Start of Block

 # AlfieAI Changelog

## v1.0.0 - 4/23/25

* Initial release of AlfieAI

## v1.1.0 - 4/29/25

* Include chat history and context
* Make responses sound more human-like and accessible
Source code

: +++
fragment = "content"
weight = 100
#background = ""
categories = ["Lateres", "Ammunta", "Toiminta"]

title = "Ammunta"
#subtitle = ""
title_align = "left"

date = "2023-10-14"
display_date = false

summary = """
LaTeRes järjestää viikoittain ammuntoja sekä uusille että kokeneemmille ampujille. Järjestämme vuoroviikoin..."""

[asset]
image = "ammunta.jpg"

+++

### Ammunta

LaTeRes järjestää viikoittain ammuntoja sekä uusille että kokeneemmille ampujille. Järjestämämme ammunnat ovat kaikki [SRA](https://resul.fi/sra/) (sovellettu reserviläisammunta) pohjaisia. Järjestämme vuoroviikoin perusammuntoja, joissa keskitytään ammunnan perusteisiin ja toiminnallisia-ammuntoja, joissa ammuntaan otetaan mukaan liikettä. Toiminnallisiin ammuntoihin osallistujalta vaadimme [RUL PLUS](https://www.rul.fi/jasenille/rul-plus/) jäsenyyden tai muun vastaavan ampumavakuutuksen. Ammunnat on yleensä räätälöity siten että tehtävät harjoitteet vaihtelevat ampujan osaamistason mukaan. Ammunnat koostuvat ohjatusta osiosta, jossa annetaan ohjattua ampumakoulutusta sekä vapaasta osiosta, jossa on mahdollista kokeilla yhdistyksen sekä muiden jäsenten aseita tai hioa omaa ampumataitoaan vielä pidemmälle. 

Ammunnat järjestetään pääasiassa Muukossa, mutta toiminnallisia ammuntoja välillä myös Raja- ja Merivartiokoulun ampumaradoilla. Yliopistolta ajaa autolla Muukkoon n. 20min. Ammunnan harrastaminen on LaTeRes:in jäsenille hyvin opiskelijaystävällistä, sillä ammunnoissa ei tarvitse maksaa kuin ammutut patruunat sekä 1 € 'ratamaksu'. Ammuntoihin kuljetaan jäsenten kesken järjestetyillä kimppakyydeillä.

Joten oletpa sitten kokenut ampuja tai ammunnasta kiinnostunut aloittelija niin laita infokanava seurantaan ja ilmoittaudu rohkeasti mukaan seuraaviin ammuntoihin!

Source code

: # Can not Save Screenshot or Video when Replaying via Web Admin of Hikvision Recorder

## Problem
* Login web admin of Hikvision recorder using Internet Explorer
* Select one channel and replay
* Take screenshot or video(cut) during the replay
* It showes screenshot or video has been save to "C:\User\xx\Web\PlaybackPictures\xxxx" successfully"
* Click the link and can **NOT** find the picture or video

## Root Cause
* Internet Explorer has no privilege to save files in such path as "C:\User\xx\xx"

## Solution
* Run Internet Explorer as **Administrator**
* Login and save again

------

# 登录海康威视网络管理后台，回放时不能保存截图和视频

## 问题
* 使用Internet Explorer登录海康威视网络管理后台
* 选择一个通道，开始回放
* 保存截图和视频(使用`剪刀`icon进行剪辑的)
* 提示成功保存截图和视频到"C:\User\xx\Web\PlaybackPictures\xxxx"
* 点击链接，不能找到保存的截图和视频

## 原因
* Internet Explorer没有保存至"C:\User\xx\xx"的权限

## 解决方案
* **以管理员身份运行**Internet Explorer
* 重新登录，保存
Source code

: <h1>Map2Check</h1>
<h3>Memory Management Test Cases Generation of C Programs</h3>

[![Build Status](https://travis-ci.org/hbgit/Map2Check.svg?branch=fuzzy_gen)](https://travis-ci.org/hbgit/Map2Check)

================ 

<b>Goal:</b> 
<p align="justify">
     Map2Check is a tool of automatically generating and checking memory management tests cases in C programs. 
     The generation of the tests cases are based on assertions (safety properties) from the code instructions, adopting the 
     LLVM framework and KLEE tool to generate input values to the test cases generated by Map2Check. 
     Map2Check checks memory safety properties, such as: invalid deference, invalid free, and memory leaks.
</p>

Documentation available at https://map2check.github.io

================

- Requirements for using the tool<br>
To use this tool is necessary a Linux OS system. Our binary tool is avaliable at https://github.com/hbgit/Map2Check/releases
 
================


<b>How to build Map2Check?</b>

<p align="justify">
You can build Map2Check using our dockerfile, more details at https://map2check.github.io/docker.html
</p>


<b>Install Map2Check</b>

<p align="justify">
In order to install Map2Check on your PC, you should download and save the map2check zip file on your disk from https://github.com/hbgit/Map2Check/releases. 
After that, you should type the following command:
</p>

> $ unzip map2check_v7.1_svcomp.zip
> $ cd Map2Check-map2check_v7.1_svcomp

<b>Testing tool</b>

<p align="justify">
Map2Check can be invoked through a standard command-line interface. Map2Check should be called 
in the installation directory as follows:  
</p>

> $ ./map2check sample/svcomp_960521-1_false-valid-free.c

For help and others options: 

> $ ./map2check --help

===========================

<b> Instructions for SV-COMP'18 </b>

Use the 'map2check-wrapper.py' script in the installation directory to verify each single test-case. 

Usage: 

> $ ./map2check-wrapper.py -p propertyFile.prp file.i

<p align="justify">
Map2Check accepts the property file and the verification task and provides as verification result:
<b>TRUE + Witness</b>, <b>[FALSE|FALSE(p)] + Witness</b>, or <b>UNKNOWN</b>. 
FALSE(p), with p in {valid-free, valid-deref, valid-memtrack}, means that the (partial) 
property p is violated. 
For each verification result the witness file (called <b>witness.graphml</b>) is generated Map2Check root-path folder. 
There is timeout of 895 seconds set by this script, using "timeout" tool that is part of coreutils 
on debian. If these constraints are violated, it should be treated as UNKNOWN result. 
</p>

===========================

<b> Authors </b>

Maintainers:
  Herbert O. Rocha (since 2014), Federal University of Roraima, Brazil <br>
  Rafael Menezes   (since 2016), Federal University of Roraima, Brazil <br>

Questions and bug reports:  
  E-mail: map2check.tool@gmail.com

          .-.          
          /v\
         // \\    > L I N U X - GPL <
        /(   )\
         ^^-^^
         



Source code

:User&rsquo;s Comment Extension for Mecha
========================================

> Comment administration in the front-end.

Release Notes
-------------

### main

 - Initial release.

End of Block

[Work instruction] Retype the data shown above so that each line matches the original.

[Answer box]
 # AlfieAI Changelog

## v1.0.0 - 4/23/25

* Initial release of AlfieAI

## v1.1.0 - 4/29/25

* Include chat history and context
* Make responses sound more human-like and accessible
Source code

: +++
fragment = "content"
weight = 100
#background = ""
categories = ["Lateres", "Ammunta", "Toiminta"]

title = "Ammunta"
#subtitle = ""
title_align = "left"

date = "2023-10-14"
display_date = false

summary = """
LaTeRes järjestää viikoittain ammuntoja sekä uusille että kokeneemmille ampujille. Järjestämme vuoroviikoin..."""

[asset]
image = "ammunta.jpg"

+++

### Ammunta

LaTeRes järjestää viikoittain ammuntoja sekä uusille että kokeneemmille ampujille. Järjestämämme ammunnat ovat kaikki [SRA](https://resul.fi/sra/) (sovellettu reserviläisammunta) pohjaisia. Järjestämme vuoroviikoin perusammuntoja, joissa keskitytään ammunnan perusteisiin ja toiminnallisia-ammuntoja, joissa ammuntaan otetaan mukaan liikettä. Toiminnallisiin ammuntoihin osallistujalta vaadimme [RUL PLUS](https://www.rul.fi/jasenille/rul-plus/) jäsenyyden tai muun vastaavan ampumavakuutuksen. Ammunnat on yleensä räätälöity siten että tehtävät harjoitteet vaihtelevat ampujan osaamistason mukaan. Ammunnat koostuvat ohjatusta osiosta, jossa annetaan ohjattua ampumakoulutusta sekä vapaasta osiosta, jossa on mahdollista kokeilla yhdistyksen sekä muiden jäsenten aseita tai hioa omaa ampumataitoaan vielä pidemmälle. 

Ammunnat järjestetään pääasiassa Muukossa, mutta toiminnallisia ammuntoja välillä myös Raja- ja Merivartiokoulun ampumaradoilla. Yliopistolta ajaa autolla Muukkoon n. 20min. Ammunnan harrastaminen on LaTeRes:in jäsenille hyvin opiskelijaystävällistä, sillä ammunnoissa ei tarvitse maksaa kuin ammutut patruunat sekä 1 € 'ratamaksu'. Ammuntoihin kuljetaan jäsenten kesken järjestetyillä kimppakyydeillä.

Joten oletpa sitten kokenut ampuja tai ammunnasta kiinnostunut aloittelija niin laita infokanava seurantaan ja ilmoittaudu rohkeasti mukaan seuraaviin ammuntoihin!

Source code

: # Can not Save Screenshot or Video when Replaying via Web Admin of Hikvision Recorder

## Problem
* Login web admin of Hikvision recorder using Internet Explorer
* Select one channel and replay
* Take screenshot or video(cut) during the replay
* It showes screenshot or video has been save to "C:\User\xx\Web\PlaybackPictures\xxxx" successfully"
* Click the link and can **NOT** find the picture or video

## Root Cause
* Internet Explorer has no privilege to save files in such path as "C:\User\xx\xx"

## Solution
* Run Internet Explorer as **Administrator**
* Login and save again

------

# 登录海康威视网络管理后台，回放时不能保存截图和视频

## 问题
* 使用Internet Explorer登录海康威视网络管理后台
* 选择一个通道，开始回放
* 保存截图和视频(使用`剪刀`icon进行剪辑的)
* 提示成功保存截图和视频到"C:\User\xx\Web\PlaybackPictures\xxxx"
* 点击链接，不能找到保存的截图和视频

## 原因
* Internet Explorer没有保存至"C:\User\xx\xx"的权限

## 解决方案
* **以管理员身份运行**Internet Explorer
* 重新登录，保存
Source code

: <h1>Map2Check</h1>
<h3>Memory Management Test Cases Generation of C Programs</h3>

[![Build Status](https://travis-ci.org/hbgit/Map2Check.svg?branch=fuzzy_gen)](https://travis-ci.org/hbgit/Map2Check)

================ 

<b>Goal:</b> 
<p align="justify">
     Map2Check is a tool of automatically generating and checking memory management tests cases in C programs. 
     The generation of the tests cases are based on assertions (safety properties) from the code instructions, adopting the 
     LLVM framework and KLEE tool to generate input values to the test cases generated by Map2Check. 
     Map2Check checks memory safety properties, such as: invalid deference, invalid free, and memory leaks.
</p>

Documentation available at https://map2check.github.io

================

- Requirements for using the tool<br>
To use this tool is necessary a Linux OS system. Our binary tool is avaliable at https://github.com/hbgit/Map2Check/releases
 
================


<b>How to build Map2Check?</b>

<p align="justify">
You can build Map2Check using our dockerfile, more details at https://map2check.github.io/docker.html
</p>


<b>Install Map2Check</b>

<p align="justify">
In order to install Map2Check on your PC, you should download and save the map2check zip file on your disk from https://github.com/hbgit/Map2Check/releases. 
After that, you should type the following command:
</p>

> $ unzip map2check_v7.1_svcomp.zip
> $ cd Map2Check-map2check_v7.1_svcomp

<b>Testing tool</b>

<p align="justify">
Map2Check can be invoked through a standard command-line interface. Map2Check should be called 
in the installation directory as follows:  
</p>

> $ ./map2check sample/svcomp_960521-1_false-valid-free.c

For help and others options: 

> $ ./map2check --help

===========================

<b> Instructions for SV-COMP'18 </b>

Use the 'map2check-wrapper.py' script in the installation directory to verify each single test-case. 

Usage: 

> $ ./map2check-wrapper.py -p propertyFile.prp file.i

<p align="justify">
Map2Check accepts the property file and the verification task and provides as verification result:
<b>TRUE + Witness</b>, <b>[FALSE|FALSE(p)] + Witness</b>, or <b>UNKNOWN</b>. 
FALSE(p), with p in {valid-free, valid-deref, valid-memtrack}, means that the (partial) 
property p is violated. 
For each verification result the witness file (called <b>witness.graphml</b>) is generated Map2Check root-path folder. 
There is timeout of 895 seconds set by this script, using "timeout" tool that is part of coreutils 
on debian. If these constraints are violated, it should be treated as UNKNOWN result. 
</p>

===========================

<b> Authors </b>

Maintainers:
  Herbert O. Rocha (since 2014), Federal University of Roraima, Brazil <br>
  Rafael Menezes   (since 2016), Federal University of Roraima, Brazil <br>

Questions and bug reports:  
  E-mail: map2check.tool@gmail.com

          .-.          
          /v\
         // \\    > L I N U X - GPL <
        /(   )\
         ^^-^^
         



Source code

:User&rsquo;s Comment Extension for Mecha
========================================

> Comment administration in the front-end.

Release Notes
-------------

### main

 - Initial release.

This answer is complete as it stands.